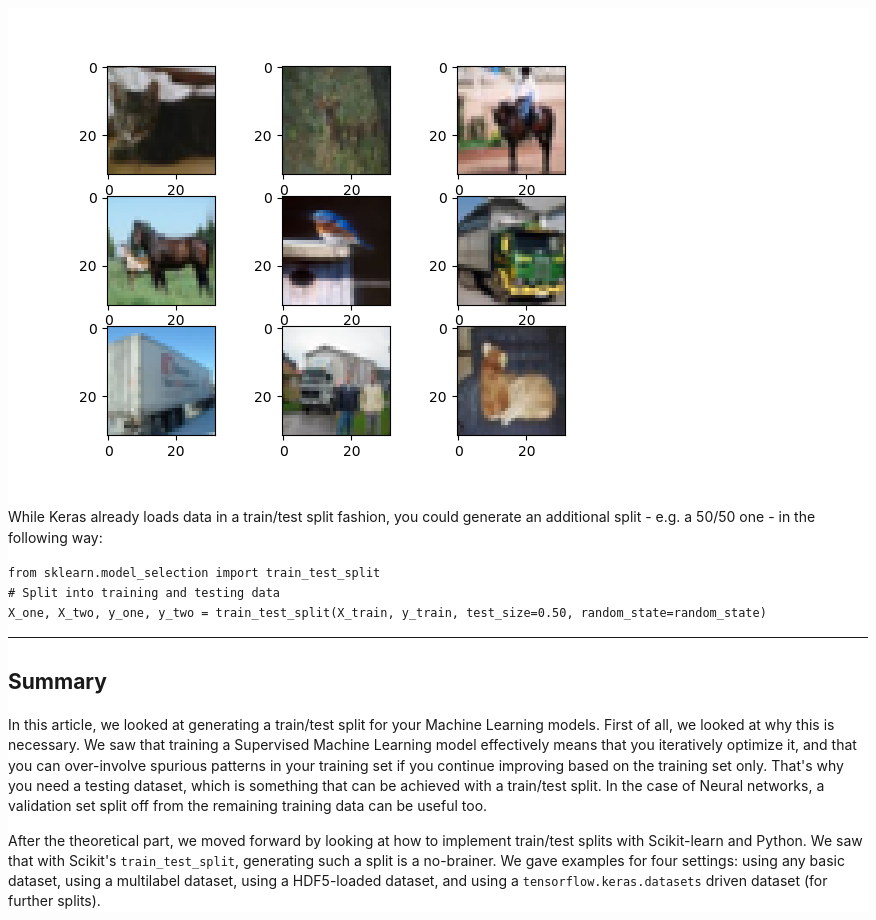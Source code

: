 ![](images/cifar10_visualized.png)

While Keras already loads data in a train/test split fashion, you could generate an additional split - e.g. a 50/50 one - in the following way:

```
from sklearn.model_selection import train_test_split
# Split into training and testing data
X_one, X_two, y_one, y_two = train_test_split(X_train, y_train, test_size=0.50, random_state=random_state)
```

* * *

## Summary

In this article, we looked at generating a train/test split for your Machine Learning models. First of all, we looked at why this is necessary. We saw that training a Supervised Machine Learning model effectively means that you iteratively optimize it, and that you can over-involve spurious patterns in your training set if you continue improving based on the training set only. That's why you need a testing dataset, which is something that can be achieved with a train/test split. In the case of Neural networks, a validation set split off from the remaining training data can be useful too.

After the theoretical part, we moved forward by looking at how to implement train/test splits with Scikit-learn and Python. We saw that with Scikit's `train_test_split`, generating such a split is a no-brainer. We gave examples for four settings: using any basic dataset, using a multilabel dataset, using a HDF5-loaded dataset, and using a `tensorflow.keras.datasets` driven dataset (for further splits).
____
# Work request
With images excluded, write the records above out again exactly.

# Answer
Source code

: ![](images/cifar10_visualized.png)

While Keras already loads data in a train/test split fashion, you could generate an additional split - e.g. a 50/50 one - in the following way:

```
from sklearn.model_selection import train_test_split
# Split into training and testing data
X_one, X_two, y_one, y_two = train_test_split(X_train, y_train, test_size=0.50, random_state=random_state)
```

* * *

## Summary

In this article, we looked at generating a train/test split for your Machine Learning models. First of all, we looked at why this is necessary. We saw that training a Supervised Machine Learning model effectively means that you iteratively optimize it, and that you can over-involve spurious patterns in your training set if you continue improving based on the training set only. That's why you need a testing dataset, which is something that can be achieved with a train/test split. In the case of Neural networks, a validation set split off from the remaining training data can be useful too.

After the theoretical part, we moved forward by looking at how to implement train/test splits with Scikit-learn and Python. We saw that with Scikit's `train_test_split`, generating such a split is a no-brainer. We gave examples for four settings: using any basic dataset, using a multilabel dataset, using a HDF5-loaded dataset, and using a `tensorflow.keras.datasets` driven dataset (for further splits).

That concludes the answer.